According to a report by ABC News, Oklahoma-based HBCU Langston University announced the clearance of over $4.5 million in student debt balances. The funds will be used from the Higher Education Emergency Relief Fund (HEERF) to cancel student account balances. According to the outlet, the amount of cancelled debt totals $4,587,485.
The first-time Langston University canceled student account balances was in August 2021, with a clearance amount of $4,654,112.
The news came via a memo from the school’s president Kent J. Smith, president, saying the institution “has sought ways to lessen the burden and remove barriers to degree completion” for students.

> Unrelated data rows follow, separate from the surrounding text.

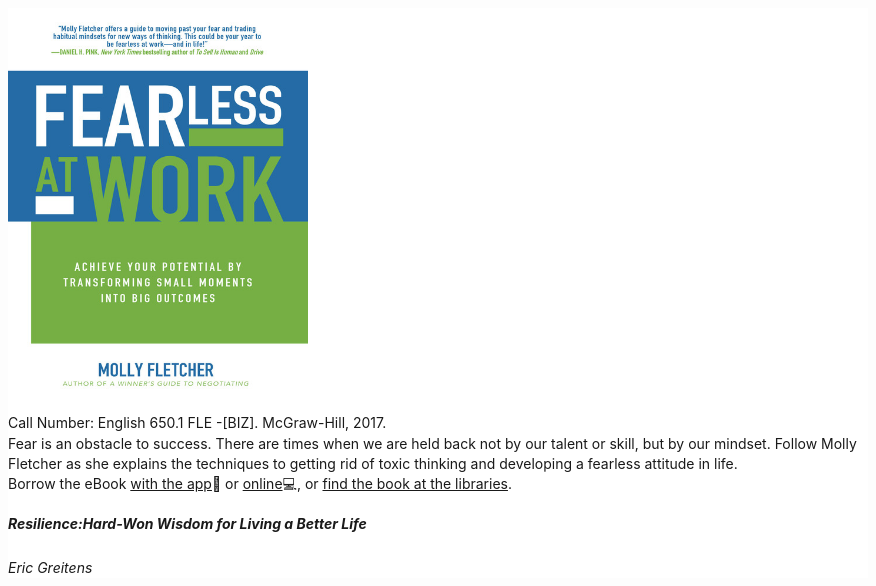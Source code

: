 <a href="https://eresources.nlb.gov.sg/ereads/proxy?id=4E56ADFD-0C85-4DC5-866B-B8E5B3329008"><img src="/images/FS-2-fearlessatwork.jpg" style="width:300px; text-align:left;"></a><br/>
Call Number: English 650.1 FLE -[BIZ]. McGraw-Hill, 2017.<br/> 
Fear is an obstacle to success. There are times when we are held back not by our talent or skill, but by our mindset. Follow Molly Fletcher as she explains the techniques to getting rid of toxic thinking and developing a fearless attitude in life.<br/>
Borrow the eBook <a href="https://eresources.nlb.gov.sg/ereads/proxy?id=4E56ADFD-0C85-4DC5-866B-B8E5B3329008">with the app</a>&#128241; or <a href="https://nlb.overdrive.com/media/4E56ADFD-0C85-4DC5-866B-B8E5B3329008">online</a>&#128187;, or <a href="https://eservice.nlb.gov.sg/item_holding.aspx?bid=202964318">find the book at the libraries</a>.

<h5>Resilience:Hard-Won Wisdom for Living a Better Life</h5>
<i>Eric Greitens</i><br/>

It continues: The new clearance “includes students not currently enrolled at the institution as well as those enrolled during summer 2022 or fall 2022 who will now be cleared of any hold preventing them from receiving an official transcript due to a balance.”
The latest initiative will impact students enrolled throughout the summer 2022, fall 2022 and spring 2023 semesters per ABC News.
Langston University is the only HBCU in Oklahoma and nearly 70% of the student body are first-generation college students.
This follows in the vein of other grand moves to help alleviate barriers to success for Black students. As previously reported by ESSENCE, billionaire businessman and philanthropist Robert F. Smith gifted $15 million to Cornell’s College of Engineering to support underrepresented students. Additionally, in 2019 he paid the outstanding tuition costs of Morehouse’s entire graduating class. This newest initiative is just another example of his deep investment in the enrichment of Black lives.